Sarvangasana / Shoulder stand Modifications:
- A blanket behind the neck and shoulders will support and ease the stance.
- Not everyone can elevate their legs to 90 degrees precisely.
- Yoga practitioners might thus begin with folded or angled legs in the meantime.
- Another option is to elevate your back off the floor and use the wall as support by putting your legs up high on the wall.
- Half Sarvangasana: To practice the half Sarvangasana and gain confidence, place one leg on the wall and the other at a 90-degree angle.
- Chair support: By keeping the chair near the hips and lower back, one can utilize a comfortable chair to raise the hips.

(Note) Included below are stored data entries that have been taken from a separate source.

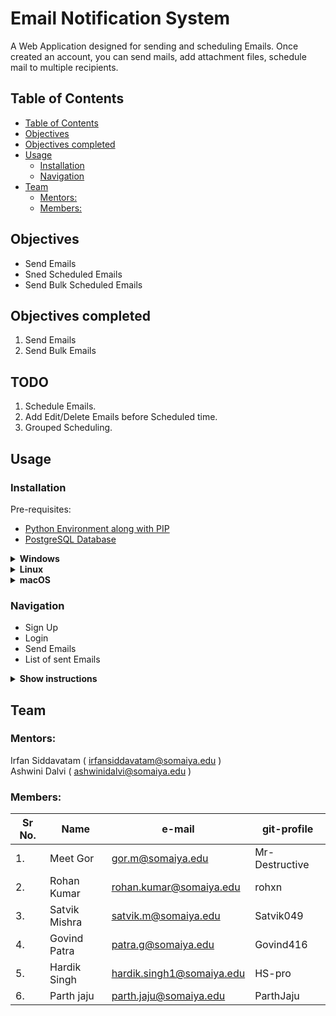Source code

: 
<h1>Email Notification System</h1>
A Web Application designed for sending and scheduling Emails. Once created an account, you can send mails, add attachment files, schedule mail to multiple recipients.

## Table of Contents
- [Table of Contents](#table-of-contents)
- [Objectives](#objectives)
- [Objectives completed](#objectives-completed)
- [Usage](#usage)
  - [Installation](#installation)
  - [Navigation](#navigation)
- [Team](#team)
  - [Mentors:](#mentors)
  - [Members:](#members)

## Objectives
* Send Emails
* Sned Scheduled Emails
* Send Bulk Scheduled Emails

## Objectives completed 
  1. Send Emails
  2. Send Bulk Emails

## TODO
  1. Schedule Emails.
  2. Add Edit/Delete Emails before Scheduled time.
  3. Grouped Scheduling. 

## Usage

### Installation 

Pre-requisites:

- [Python Environment along with PIP](https://www.python.org/downloads/)
- [PostgreSQL Database](https://www.postgresql.org/download/)


<details>
    <summary><b>Windows</b></summary>

   1. Clone the repository
   2. Setup PostgreSQL Database with name `EMNS`, user as `postgres`.
   3. Password of the database if already there, then write the password in the [](src\EMNS\settings.py)
   4. Setup the Virtual Environment:

- Python should be installed along with pip. 

`pip install virtualenv`

`virtualenv env`

 `env\Scripts\activate`

This should set up the virtual environment on your local folder.

`pip install -r requirements.txt`

This will install all the required dependencies and libraries in python

Make migrations for the database:

`python manage.py makemigrations`

`pyton manage.py migrate`

Finally run the server `python manage.py runserver`


</details>

<details>
    <summary><b>Linux</b></summary>

   1. Clone the repository
   2. Setup PostgreSQL Database with name `EMNS`, user as `postgres`.
   3. Password of the database if already there, then write the password in the [](src\EMNS\settings.py)
   4. Setup the Virtual Environment:

- Python should be installed along with pip. 

`pip install virtualenv`

`virtualenv env`

 `source env/bin/activate`

This should set up the virtual environment on your local folder.

`pip install -r requirements.txt`

This will install all the required dependencies and libraries in python

Make migrations for the database:

`python manage.py makemigrations`

`pyton manage.py migrate`

Finally run the server `python manage.py runserver`

</details>

<details>
    <summary><b>macOS</b></summary>

   1. Clone the repository
   2. Setup PostgreSQL Database with name `EMNS`, user as `postgres`.
   3. Password of the database if already there, then write the password in the [](src\EMNS\settings.py)
   4. Setup the Virtual Environment:

- Python should be installed along with pip. 

`pip install virtualenv`

`virtualenv env`

 `source env/bin/activate`

This should set up the virtual environment on your local folder.

`pip install -r requirements.txt`

This will install all the required dependencies and libraries in python

Make migrations for the database:

`python manage.py makemigrations`

`pyton manage.py migrate`

Finally run the server `python manage.py runserver`

</details>

###  Navigation

 - Sign Up 
 - Login
 - Send Emails
 - List of sent Emails

<details>
    <summary><b>Show instructions</b></summary>

   1. Make Admin account
 	
For creating admin, locate to the project folder src/ directory, activate the virtual environment:

- For Linux/macOS : `source env/bin/activate.sh`

- For Windows: `env\Script\activate` 

Create a super user using the command, `python manage.py createsuperuser`.

Add your credentials like email, name, password in there and there is the Admin created.

If this doesn't work, use `winpty python manage.py createsuperuser`.

Navigate to the `127.0.0.1:8000/admin/` and enter the same credentials as used for creating the admin.

   2. Google App Password
        
This should be a must for sending mails from this app, before creating a account, plaease create a app password on Google.

The sender's email must be a Gmail account.  The 2FA should be enabled on this account. You will have to create an app on your Gmail id that will handle the email sending, permissions, and the rest of the stuff for you. It's quite simple to do that, visit the [Google App Password page](https://myaccount.google.com/apppasswords). 

1. Log in with your credentials from the above link
2. Create an App  category-> Other give it any name(call it anything you like eg. djangomail, emns)
3. Now copy the password and store it securely somewhere.	

   3. Login
 
Creating Account with `Email`, `Username`, `Password` and `Google App Password`.

Once signed/logged in, that same email will be used for sending emails, it avoids spaming and mismatched email delivery. 
 

</details>


## Team

### Mentors:
Irfan Siddavatam ( irfansiddavatam@somaiya.edu )<br>
Ashwini Dalvi ( ashwinidalvi@somaiya.edu )

### Members:
| Sr No. | Name          | e-mail                    | git-profile    |
| ------ | ------------- | ------------------------- | -------------- |
| 1.     | Meet Gor      | gor.m@somaiya.edu         | Mr-Destructive |
| 2.     | Rohan Kumar   | rohan.kumar@somaiya.edu   | rohxn          |
| 3.     | Satvik Mishra | satvik.m@somaiya.edu      | Satvik049      |
| 4.     | Govind Patra  | patra.g@somaiya.edu       | Govind416      |
| 5.     | Hardik Singh  | hardik.singh1@somaiya.edu | HS-pro         |
| 6.     | Parth jaju    | parth.jaju@somaiya.edu    | ParthJaju      |
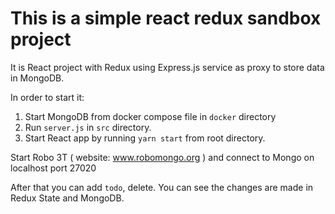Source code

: <h1>This is a simple react redux sandbox project</h1>

It is React project with Redux using Express.js service as proxy to store data in MongoDB.

In order to start it:
1. Start MongoDB from docker compose file in `docker` directory
2. Run `server.js` in `src` directory.
3. Start React app by running `yarn start` from root directory.

Start Robo 3T ( website: www.robomongo.org ) and connect to Mongo on localhost port 27020

After that you can add `todo`, delete.  You can see the changes are made in Redux State and MongoDB.



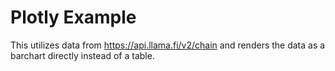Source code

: # Plotly Example

This utilizes data from https://api.llama.fi/v2/chain and renders the data as a barchart directly instead of a table.
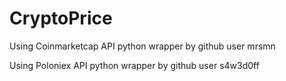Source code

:# CryptoPrice


Using Coinmarketcap API python wrapper by github user mrsmn

Using Poloniex API python wrapper by github user s4w3d0ff

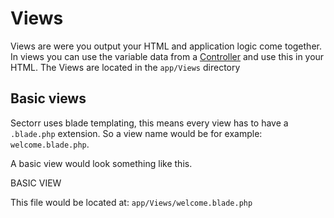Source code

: <h1>Views</h1>
<p>Views are were you output your HTML and application logic come together. In views you can use the variable data from a <a href="http://www.sectorr.co/docs/controllers" >Controller</a> and use this in your HTML. The Views are located in the <code class="language-php">app/Views</code> directory</p>

<h2>Basic views</h2>
<p>Sectorr uses blade templating, this means every view has to have a <code class="language-php">.blade.php</code> extension. So a view name would be for example: <code class="language-php">welcome.blade.php</code>.</p>

<p>A basic view would look something like this.</p>
BASIC VIEW
<p>This file would be located at: <code class="language-php">app/Views/welcome.blade.php</code></p>
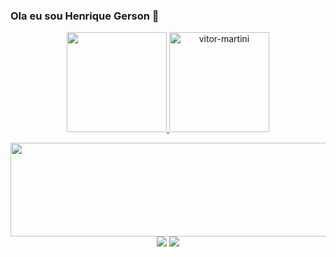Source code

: ### Ola eu sou Henrique Gerson 👋
<div align="center">
  <a href="https://github.com/henricone2005">
  <img height="160em" src="https://github-readme-stats.vercel.app/api?username=henricone2005&show_icons=true&theme=gruvbox&include_all_commits=true&count_private=true"/>
  <img height="160em" src="https://github-readme-streak-stats.herokuapp.com/?user=henricone2005&theme=gruvbox" alt="vitor-martini" /></p>
  <img height="150em" width="3000em" src="https://github-readme-stats.vercel.app/api/top-langs/?username=henricone2005&layout=compact&langs_count=7&theme=gruvbox"/>
</div>




<div align="center"> 
  <a href = "henriquegc.correia@hotmail.com"><img src="https://img.shields.io/badge/Microsoft_Outlook-0078D4?style=for-the-badge&logo=microsoft-outlook&logoColor=white" target="_blank"></a>
  <a href="https://www.linkedin.com/in/henrique-correia-b9b615204/" target="_blank"><img src="https://img.shields.io/badge/-LinkedIn-%230077B5?style=for-the-badge&logo=linkedin&logoColor=white" target="_blank"></a> 
</div>
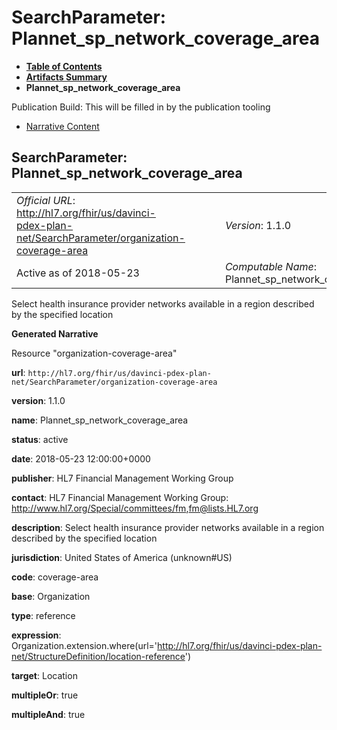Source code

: # SearchParameter: Plannet\_sp\_network\_coverage\_area

* [**Table of Contents**](toc.html)
* [**Artifacts Summary**](artifacts.html)
* **Plannet\_sp\_network\_coverage\_area**

Publication Build: This will be filled in by the publication tooling

* [Narrative Content](#)

## SearchParameter: Plannet\_sp\_network\_coverage\_area

|  |  |  |  |  |
| --- | --- | --- | --- | --- |
| *Official URL*: http://hl7.org/fhir/us/davinci-pdex-plan-net/SearchParameter/organization-coverage-area | | | | *Version*: 1.1.0 |
| Active as of 2018-05-23 | | | | *Computable Name*: Plannet\_sp\_network\_coverage\_area |

Select health insurance provider networks available in a region described by the specified location

**Generated Narrative**

Resource "organization-coverage-area"

**url**: `http://hl7.org/fhir/us/davinci-pdex-plan-net/SearchParameter/organization-coverage-area`

**version**: 1.1.0

**name**: Plannet\_sp\_network\_coverage\_area

**status**: active

**date**: 2018-05-23 12:00:00+0000

**publisher**: HL7 Financial Management Working Group

**contact**: HL7 Financial Management Working Group: <http://www.hl7.org/Special/committees/fm>,[fm@lists.HL7.org](mailto:fm@lists.HL7.org)

**description**: Select health insurance provider networks available in a region described by the specified location

**jurisdiction**: United States of America  (unknown#US)

**code**: coverage-area

**base**: Organization

**type**: reference

**expression**: Organization.extension.where(url='http://hl7.org/fhir/us/davinci-pdex-plan-net/StructureDefinition/location-reference')

**target**: Location

**multipleOr**: true

**multipleAnd**: true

- Companion to support the legs in the air: The instructor might support your legs as you raise them to 90 degrees, providing you the assurance to keep the position for a longer period.
1) How Often Should We Perform Sarvangasana / Shoulder Stand?
You can maintain your health by performing Sarvangasana for just one minute each morning and evening. You can hold the position for longer periods, but no longer than five minutes.
2) Can You Perform Sarvangasana / Shoulder Stand During Your Period?
Sarvangasana, which requires inverting the body, should not be practiced during periods.
It should be avoided during periods because it can cause problems with vascular obstruction and heavy bleeding. Yoga asanas like Balasana, Dandasana, Kumbhakasana (Plank Pose), and Paschimottanasana can help menstrual health without causing physical discomfort.
When the energy flow is managed with the right awareness of the body and a rhythmic flow of breath across the entire body, Sarvangasana (Shoulderstand Pose) is beautiful. Even if challenging, you should not skip this lovely yoga posture if your body permits it.